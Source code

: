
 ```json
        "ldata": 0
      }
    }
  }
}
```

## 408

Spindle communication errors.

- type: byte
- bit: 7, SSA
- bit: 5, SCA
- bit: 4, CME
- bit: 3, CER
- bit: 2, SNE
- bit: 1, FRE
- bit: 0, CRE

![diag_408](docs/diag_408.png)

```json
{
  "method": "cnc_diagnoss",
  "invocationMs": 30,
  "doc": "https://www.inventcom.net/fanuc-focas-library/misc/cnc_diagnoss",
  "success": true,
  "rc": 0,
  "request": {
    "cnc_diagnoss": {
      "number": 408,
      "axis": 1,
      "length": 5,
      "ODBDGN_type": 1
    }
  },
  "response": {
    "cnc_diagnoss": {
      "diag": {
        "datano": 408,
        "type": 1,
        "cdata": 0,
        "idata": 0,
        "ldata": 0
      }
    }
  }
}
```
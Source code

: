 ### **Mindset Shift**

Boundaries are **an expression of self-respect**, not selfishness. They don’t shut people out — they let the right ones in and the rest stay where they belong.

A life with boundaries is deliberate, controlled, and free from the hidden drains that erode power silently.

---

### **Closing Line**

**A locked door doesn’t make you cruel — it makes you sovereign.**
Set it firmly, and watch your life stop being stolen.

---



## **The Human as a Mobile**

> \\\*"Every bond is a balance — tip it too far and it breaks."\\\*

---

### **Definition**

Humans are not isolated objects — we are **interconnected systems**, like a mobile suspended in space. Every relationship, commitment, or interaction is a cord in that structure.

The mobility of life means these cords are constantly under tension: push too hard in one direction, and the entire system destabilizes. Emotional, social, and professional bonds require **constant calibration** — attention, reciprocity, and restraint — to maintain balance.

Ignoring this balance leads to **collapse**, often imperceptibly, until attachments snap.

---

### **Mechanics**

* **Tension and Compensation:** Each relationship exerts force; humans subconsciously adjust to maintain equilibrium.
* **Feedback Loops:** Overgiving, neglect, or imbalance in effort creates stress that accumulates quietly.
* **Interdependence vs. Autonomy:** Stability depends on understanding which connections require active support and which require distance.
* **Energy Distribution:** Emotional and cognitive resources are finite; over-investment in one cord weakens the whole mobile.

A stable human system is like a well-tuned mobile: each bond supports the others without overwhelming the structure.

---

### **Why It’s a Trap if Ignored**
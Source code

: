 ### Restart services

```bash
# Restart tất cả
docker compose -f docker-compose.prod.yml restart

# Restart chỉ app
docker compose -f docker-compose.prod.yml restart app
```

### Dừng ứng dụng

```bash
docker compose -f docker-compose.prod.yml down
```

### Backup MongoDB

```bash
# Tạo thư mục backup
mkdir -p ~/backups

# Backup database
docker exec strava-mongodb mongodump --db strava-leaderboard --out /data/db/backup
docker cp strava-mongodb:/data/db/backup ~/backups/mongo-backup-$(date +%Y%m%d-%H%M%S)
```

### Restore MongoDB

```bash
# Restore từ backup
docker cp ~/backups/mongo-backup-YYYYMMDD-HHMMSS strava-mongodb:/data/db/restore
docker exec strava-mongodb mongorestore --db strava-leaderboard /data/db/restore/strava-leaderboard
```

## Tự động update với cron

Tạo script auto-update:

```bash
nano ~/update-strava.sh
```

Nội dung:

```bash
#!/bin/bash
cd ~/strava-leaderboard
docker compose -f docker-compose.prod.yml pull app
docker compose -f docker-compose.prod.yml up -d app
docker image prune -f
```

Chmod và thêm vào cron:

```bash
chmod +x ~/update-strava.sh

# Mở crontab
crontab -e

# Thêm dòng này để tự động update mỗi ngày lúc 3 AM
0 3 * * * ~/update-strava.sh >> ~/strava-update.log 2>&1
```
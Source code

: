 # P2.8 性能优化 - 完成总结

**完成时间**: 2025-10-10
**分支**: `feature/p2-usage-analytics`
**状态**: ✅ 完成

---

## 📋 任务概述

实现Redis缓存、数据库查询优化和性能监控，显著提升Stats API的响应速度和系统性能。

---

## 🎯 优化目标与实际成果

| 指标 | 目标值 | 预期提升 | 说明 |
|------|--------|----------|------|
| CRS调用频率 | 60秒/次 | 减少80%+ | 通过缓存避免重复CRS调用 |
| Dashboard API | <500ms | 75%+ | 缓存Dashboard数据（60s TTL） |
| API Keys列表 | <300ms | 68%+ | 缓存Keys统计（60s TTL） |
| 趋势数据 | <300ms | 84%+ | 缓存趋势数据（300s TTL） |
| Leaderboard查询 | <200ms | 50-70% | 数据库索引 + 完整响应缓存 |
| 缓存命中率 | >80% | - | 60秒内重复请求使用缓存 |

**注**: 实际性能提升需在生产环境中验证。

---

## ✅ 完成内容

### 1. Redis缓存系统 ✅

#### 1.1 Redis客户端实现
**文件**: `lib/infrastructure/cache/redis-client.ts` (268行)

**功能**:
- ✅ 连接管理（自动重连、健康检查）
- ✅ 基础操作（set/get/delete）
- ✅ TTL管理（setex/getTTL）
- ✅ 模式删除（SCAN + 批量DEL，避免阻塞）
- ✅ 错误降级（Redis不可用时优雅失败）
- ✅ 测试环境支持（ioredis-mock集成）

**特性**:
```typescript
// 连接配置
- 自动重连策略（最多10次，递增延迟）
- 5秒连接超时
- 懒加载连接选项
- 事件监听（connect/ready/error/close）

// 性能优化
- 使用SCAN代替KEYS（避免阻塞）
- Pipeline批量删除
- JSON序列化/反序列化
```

□ □ □ □ □ □ □

## WORK TASK
The total is all that is wanted here: please count the lines of the material that contain the word "compose".

## WORKED SOLUTION
5